In Africa, proteste contro l’incompetenza delle classi dirigenti sono scoppiate in Marocco e in Madagascar. Nel Paese nordafricano, le proteste sono state organizzate da un movimento popolare che si fa chiamare GenZ 212. Come riporta il Washington Post, la struttura del movimento è orizzontale, priva di qualsiasi gerarchia e capace di rendere la rete di giovani attivisti più fluida e spontanea, ma anche vulnerabile, ostacolando il dialogo con le autorità. Le rivolte sono iniziate dopo gli investimenti del Governo per le infrastrutture che ospiteranno la Coppa d’Africa 2026 e co-ospiteranno la Coppa del Mondo FIFA 2030, ignorando le sofferenze della popolazione per la mancanza di risorse nei servizi sanitari pubblici. Le proteste marocchine riflettono la disillusione di una nuova generazione, incapace di riconoscersi nei valori dei partiti al potere e motivata a ricostruire un Paese più equo, inclusivo, disposto ad affrontare le disuguaglianze e i problemi che affliggono l’intera comunità. Nella sola giornata di sabato 27 settembre, Al Jazeera segnala l’arresto di 200 manifestanti da parte delle autorità marocchine.
In Madagascar, le strade si sono riempite di giovani che chiedono acqua pulita, elettricità costante e dignità per tutti. Quella che era iniziata come rabbia per le persistenti interruzioni di acqua ed elettricità, si è presto sviluppata in un malcontento generale arrivando a richiedere le dimissioni del Presidente Andry Rajoelina, come riportato da Al Jazeera. Secondo il report delle Nazioni Unite almeno 22 persone sono morte durante gli scontri con l’esercito.

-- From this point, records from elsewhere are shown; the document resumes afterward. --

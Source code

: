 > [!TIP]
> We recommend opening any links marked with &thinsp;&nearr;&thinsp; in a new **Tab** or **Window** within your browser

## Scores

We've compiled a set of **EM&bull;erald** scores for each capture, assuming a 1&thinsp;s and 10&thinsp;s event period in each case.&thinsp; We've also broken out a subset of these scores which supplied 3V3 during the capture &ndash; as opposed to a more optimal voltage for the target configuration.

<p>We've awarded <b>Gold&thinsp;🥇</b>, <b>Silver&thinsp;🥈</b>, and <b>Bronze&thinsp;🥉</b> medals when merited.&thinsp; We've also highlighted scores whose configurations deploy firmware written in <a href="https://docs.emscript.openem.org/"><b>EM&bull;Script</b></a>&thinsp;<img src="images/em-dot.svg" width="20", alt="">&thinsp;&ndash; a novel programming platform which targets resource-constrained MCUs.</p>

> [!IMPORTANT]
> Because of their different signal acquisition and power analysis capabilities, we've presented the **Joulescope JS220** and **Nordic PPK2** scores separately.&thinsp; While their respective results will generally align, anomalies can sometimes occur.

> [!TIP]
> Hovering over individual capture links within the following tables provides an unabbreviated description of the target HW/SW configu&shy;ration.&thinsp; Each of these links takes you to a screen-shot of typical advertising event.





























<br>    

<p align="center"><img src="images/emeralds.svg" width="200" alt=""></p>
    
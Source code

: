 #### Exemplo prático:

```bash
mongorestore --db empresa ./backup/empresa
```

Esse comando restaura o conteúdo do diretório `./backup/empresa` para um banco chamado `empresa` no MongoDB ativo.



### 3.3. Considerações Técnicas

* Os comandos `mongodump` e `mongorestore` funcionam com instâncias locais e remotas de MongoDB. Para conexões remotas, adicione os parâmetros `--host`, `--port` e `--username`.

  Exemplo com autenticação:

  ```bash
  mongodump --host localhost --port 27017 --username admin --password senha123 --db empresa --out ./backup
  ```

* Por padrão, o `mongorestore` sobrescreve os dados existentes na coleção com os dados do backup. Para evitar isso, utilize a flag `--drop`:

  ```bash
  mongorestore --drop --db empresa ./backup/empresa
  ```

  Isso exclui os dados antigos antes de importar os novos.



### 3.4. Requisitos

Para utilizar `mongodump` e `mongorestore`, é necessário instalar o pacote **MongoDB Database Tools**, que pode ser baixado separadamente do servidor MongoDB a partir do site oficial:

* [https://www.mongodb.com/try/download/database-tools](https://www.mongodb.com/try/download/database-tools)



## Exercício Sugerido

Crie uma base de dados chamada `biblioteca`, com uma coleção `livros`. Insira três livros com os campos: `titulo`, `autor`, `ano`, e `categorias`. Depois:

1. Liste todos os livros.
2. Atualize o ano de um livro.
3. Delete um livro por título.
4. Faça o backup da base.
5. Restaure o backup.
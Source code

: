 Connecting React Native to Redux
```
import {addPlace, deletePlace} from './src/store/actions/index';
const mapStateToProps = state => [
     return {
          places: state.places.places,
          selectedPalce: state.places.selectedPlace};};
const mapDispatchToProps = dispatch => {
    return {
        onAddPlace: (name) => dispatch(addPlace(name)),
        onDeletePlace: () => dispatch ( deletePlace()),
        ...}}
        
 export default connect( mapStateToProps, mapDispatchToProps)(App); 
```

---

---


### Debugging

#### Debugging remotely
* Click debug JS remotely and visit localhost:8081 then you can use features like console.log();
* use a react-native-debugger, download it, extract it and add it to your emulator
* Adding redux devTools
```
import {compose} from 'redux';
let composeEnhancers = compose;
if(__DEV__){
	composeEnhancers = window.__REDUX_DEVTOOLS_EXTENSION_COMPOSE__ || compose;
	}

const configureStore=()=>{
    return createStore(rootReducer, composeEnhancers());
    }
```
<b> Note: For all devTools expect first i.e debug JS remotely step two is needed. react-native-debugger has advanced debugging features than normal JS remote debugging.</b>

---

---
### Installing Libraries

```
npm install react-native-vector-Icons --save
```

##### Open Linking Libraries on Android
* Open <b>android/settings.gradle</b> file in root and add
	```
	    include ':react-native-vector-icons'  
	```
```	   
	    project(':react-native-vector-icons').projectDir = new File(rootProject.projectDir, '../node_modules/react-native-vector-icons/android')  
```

In Sud America, il Perù è stato scosso da settimane di proteste partite da movimenti studenteschi, successivamente estese ad altri collettivi, contro il malgoverno della Presidente Dina Boluarte e della coalizione di maggioranza che la sosteneva, accusata di autoritarismo. Come riporta BBC Mundo, inizialmente si sono radunati per le strade di Lima piccoli gruppi di persone, dopo un passaparola sui social. Successivamente, sono stati raggiunti da gruppi di studenti universitari, poi da sindacati. Le proteste riguardavano la riforma delle pensioni, l’insicurezza e la criminalità crescente, legata a un sistema di estorsioni che da tempo si abbatte su piccole imprese e aziende di trasporti. L’obiettivo di destituire Boluarte è stato raggiunto: il suo governo è caduto, per impeachment, il 10 ottobre 2025. L’accusa del Parlamento è di «incapacità morale permanente», come riporta la CNN.

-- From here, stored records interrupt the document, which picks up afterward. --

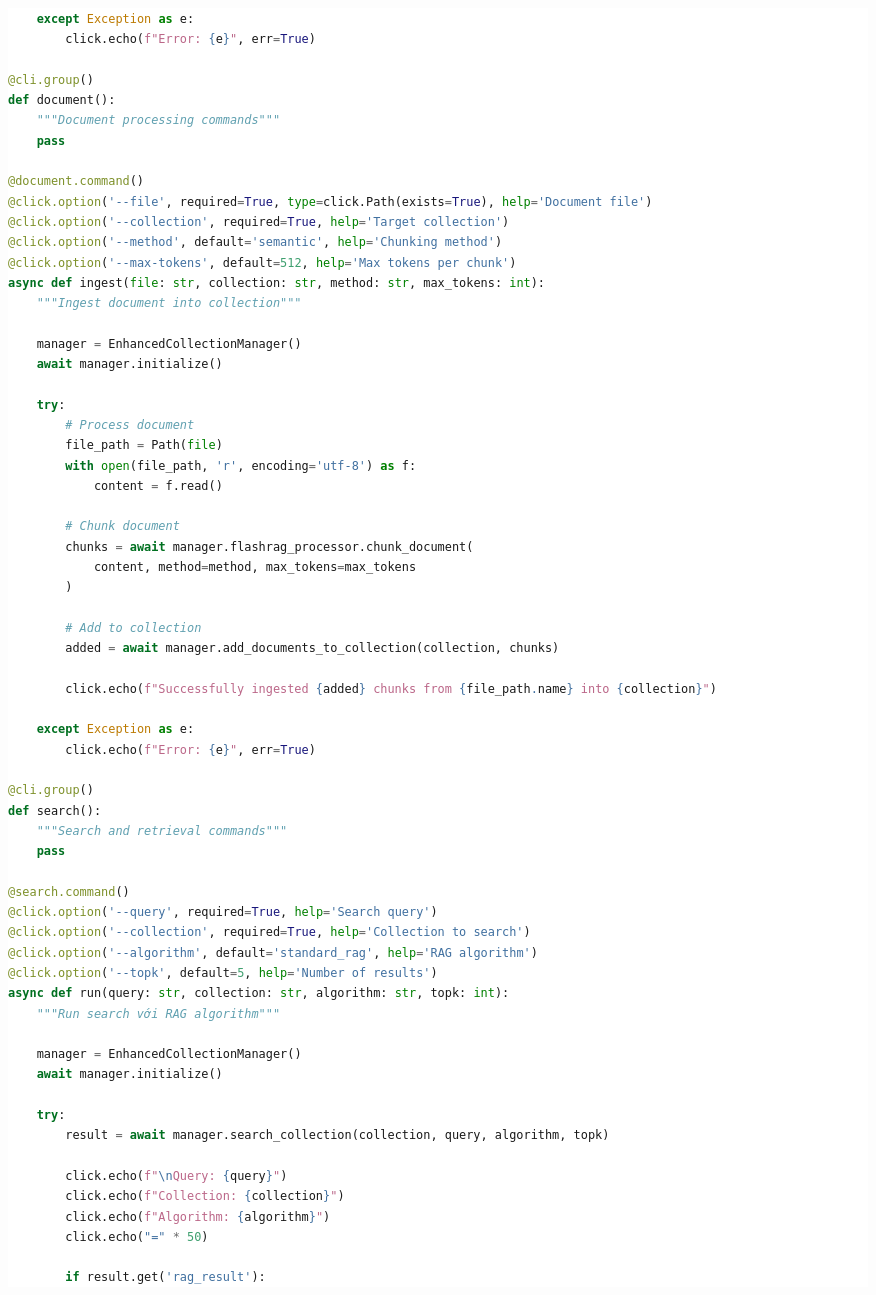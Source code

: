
 ```python
    except Exception as e:
        click.echo(f"Error: {e}", err=True)

@cli.group()
def document():
    """Document processing commands"""
    pass

@document.command()
@click.option('--file', required=True, type=click.Path(exists=True), help='Document file')
@click.option('--collection', required=True, help='Target collection')
@click.option('--method', default='semantic', help='Chunking method')
@click.option('--max-tokens', default=512, help='Max tokens per chunk')
async def ingest(file: str, collection: str, method: str, max_tokens: int):
    """Ingest document into collection"""
    
    manager = EnhancedCollectionManager()
    await manager.initialize()
    
    try:
        # Process document
        file_path = Path(file)
        with open(file_path, 'r', encoding='utf-8') as f:
            content = f.read()
        
        # Chunk document
        chunks = await manager.flashrag_processor.chunk_document(
            content, method=method, max_tokens=max_tokens
        )
        
        # Add to collection
        added = await manager.add_documents_to_collection(collection, chunks)
        
        click.echo(f"Successfully ingested {added} chunks from {file_path.name} into {collection}")
        
    except Exception as e:
        click.echo(f"Error: {e}", err=True)

@cli.group()
def search():
    """Search and retrieval commands"""
    pass

@search.command()
@click.option('--query', required=True, help='Search query')
@click.option('--collection', required=True, help='Collection to search')
@click.option('--algorithm', default='standard_rag', help='RAG algorithm')
@click.option('--topk', default=5, help='Number of results')
async def run(query: str, collection: str, algorithm: str, topk: int):
    """Run search với RAG algorithm"""
    
    manager = EnhancedCollectionManager()
    await manager.initialize()
    
    try:
        result = await manager.search_collection(collection, query, algorithm, topk)
        
        click.echo(f"\nQuery: {query}")
        click.echo(f"Collection: {collection}")
        click.echo(f"Algorithm: {algorithm}")
        click.echo("=" * 50)
        
        if result.get('rag_result'):
```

Tutti questi episodi, pur essendo indipendenti, mostrano un filo conduttore: il risentimento dei giovani nei confronti dei governi. Sentimento esacerbato dall’influenza dei social media, impiegati per la condivisione di idee e il coordinamento delle manifestazioni. «Penso che questa potrebbe in realtà essere una nuova nascita della cultura della protesta e credo che sarà globale» ha affermato Shana MacDonald, titolare della cattedra O’Donovan in Comunicazione presso l’Università di Waterloo, intervistata da CBC News.